Nouveau plan d’action
Vu la forte recrudescence des attaques, le gouvernement a également mis en place un nouveau plan d’action pour 2023. Il implique notamment le versement d’une indemnisation forfaitaire de 600 fr. aux éleveurs, en cas d’attaque « pour compenser les frais de traitement du sinistre ». Un montant auquel s’ajouteront les indemnités calculées sur la valeur du bétail.
L’année dernière, 97’000 fr. ont été versés suite à des prédations (66'000 fr. en 2021).
L'Etat de Vaud souhaite aussi étendre l'engagement de civilistes pour aider les agriculteurs. Ils pourront être appelés dans des exploitations avec bovins, alors qu'ils n'officiaient jusqu'ici que dans les fermes avec moutons et chèvres.

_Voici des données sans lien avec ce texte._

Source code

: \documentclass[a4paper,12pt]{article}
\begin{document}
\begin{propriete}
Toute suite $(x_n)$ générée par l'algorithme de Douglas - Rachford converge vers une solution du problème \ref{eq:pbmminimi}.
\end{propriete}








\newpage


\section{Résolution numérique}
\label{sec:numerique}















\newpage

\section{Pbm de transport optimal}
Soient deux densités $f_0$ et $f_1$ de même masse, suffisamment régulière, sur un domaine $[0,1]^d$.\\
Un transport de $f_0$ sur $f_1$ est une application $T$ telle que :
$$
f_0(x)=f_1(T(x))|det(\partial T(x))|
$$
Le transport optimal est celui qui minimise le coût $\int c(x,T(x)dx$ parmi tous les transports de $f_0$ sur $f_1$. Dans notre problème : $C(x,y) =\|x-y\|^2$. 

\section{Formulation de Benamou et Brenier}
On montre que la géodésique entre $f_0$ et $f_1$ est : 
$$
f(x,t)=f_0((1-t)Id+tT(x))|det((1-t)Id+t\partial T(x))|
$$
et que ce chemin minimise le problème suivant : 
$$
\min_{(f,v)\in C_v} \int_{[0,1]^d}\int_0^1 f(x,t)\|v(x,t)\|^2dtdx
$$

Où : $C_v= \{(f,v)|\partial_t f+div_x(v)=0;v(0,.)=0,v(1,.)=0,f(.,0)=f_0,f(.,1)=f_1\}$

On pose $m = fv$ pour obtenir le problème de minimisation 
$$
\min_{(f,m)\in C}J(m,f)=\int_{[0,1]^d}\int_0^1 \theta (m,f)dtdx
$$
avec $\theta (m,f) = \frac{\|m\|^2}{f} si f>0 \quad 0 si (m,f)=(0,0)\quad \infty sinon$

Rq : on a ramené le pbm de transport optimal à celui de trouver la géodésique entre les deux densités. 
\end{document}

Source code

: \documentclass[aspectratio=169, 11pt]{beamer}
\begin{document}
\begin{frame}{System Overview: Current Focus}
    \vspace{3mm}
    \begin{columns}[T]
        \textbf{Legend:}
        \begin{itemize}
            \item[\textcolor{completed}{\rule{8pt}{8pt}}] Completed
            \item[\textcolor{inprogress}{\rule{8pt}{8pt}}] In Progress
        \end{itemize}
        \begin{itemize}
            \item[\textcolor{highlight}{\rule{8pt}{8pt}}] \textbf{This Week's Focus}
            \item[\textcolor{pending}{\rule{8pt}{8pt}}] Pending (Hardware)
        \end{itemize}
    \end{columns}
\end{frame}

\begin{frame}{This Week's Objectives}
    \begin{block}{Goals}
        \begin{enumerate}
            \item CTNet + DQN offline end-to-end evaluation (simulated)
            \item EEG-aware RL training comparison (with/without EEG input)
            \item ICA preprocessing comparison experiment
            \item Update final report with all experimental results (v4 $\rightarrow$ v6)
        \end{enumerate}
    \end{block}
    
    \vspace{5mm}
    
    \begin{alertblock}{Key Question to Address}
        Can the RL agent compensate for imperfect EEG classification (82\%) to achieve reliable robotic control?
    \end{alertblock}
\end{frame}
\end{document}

Quant au monitoring, il a été étendu, avec pour objectif d’anticiper installation éventuelle d’un nouveau couple, voire d'une meute.
Régulation indispensable
L'Etat de Vaud estime par ailleurs "incontournable" un renforcement du corps de police faune-nature. Deux postes supplémentaires seront créés pour mieux assurer la gestion du loup mais aussi pour permettre, le cas échéant, "une mise en oeuvre rapide des décisions de tir".
Car la prévention s’ajoute la régulation. En 2022, quatre tirs ont été effectués. L’un s’est soldé par une erreur. Le mâle alpha de la meute du Marchairuz, a été tué à la place d’un jeune mâle.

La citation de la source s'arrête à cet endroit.